On a bien évidemment essayé d'aller y jouer. On a bien évidemment échoué. On a fait jouer notre petit réseau californien, sans succès. On a demandé à coach Desimone, le très culte responsable du golf à l'University of California (Berkeley) : le doyen s'est démené, mais clairement, personne n'avait envie de nous voir là-bas. Ni de nous donner la moindre interview, d'ailleurs. Le seul moyen, c'était de se faire inviter par un membre. Pas pour cette fois. Joël Stalter a eu plus de chance que nous. Le tout jeune néo-pro français a passé quatre années à Berkeley, et il a eu l'occasion de tester deux fois le parcours. Il nous le raconte avec émotion.

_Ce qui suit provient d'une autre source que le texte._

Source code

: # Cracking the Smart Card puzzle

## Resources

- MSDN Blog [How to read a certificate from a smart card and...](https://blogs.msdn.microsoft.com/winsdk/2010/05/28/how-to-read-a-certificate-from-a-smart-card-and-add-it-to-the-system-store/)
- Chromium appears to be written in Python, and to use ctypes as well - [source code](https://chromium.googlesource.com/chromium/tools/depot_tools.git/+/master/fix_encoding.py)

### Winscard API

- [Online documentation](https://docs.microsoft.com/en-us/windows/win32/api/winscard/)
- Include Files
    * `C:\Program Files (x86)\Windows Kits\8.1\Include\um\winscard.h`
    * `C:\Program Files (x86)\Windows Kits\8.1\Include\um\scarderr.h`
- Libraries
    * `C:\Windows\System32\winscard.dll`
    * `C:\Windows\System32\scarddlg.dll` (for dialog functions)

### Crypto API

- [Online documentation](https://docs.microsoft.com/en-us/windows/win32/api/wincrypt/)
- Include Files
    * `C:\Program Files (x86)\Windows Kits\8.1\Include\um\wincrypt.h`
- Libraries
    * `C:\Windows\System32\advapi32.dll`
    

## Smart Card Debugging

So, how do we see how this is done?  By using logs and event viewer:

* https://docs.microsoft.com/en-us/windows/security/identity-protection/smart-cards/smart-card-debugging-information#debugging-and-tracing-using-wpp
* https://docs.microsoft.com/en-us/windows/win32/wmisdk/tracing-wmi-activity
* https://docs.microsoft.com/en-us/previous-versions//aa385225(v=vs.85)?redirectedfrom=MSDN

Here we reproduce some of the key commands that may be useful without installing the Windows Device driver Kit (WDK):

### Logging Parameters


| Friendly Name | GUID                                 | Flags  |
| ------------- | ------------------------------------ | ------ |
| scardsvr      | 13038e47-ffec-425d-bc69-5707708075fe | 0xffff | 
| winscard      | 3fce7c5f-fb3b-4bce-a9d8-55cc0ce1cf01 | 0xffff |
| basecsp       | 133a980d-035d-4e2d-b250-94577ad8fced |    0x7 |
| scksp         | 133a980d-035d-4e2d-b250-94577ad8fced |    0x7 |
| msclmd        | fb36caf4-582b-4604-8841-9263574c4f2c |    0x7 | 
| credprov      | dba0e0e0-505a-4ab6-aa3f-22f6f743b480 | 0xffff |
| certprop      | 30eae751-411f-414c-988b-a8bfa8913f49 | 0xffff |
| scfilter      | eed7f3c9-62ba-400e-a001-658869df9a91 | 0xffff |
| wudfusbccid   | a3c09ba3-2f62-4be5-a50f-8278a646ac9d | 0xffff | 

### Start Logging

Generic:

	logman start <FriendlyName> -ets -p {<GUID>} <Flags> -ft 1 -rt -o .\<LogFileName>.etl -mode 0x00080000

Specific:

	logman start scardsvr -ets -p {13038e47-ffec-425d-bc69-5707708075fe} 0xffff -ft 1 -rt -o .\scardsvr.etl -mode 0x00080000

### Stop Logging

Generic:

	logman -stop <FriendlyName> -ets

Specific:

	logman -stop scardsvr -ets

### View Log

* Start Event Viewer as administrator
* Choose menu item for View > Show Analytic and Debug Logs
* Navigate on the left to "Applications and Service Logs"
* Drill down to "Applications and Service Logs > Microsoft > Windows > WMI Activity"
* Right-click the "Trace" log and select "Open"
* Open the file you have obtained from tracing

« Presque seuls au monde »

« J'ai eu la chance de le jouer deux fois. La première, c'était dans le brouillard, mais c'était fabuleux. Il y avait juste trois parties sur le parcours, on était presque seuls au monde. Et la deuxième fois, c'était juste culte : il y avait une tempête de vent démentielle, je n'avais jamais vu un truc pareil. Sur le 14, j'ai joué drive bois 3 et je suis resté court de green, alors que la première fois, j'avais joué bois 3 fer 9. Mais j'en garde un souvenir particulier : j'étais avec mes trois potes d'université, et on avait le parcours rien que pour nous. Les scores ? -5 la première fois, et quelque chose comme +15 la deuxième... Quand tu arrives sur place, ça ne paie pas de mine. Le pro-shop est tout petit, le club-house minuscule, les vestiaires très old school. Ça me fait un peu penser au domaine de la Romanée-Conti, avec un portail un peu pourri qui t'accueille, alors qu'ils ont l'un des vins les plus chers au monde. Mais bon, tu ne fais pas le malin à Cypress Point, tu ne changes pas de chaussures sur le parking...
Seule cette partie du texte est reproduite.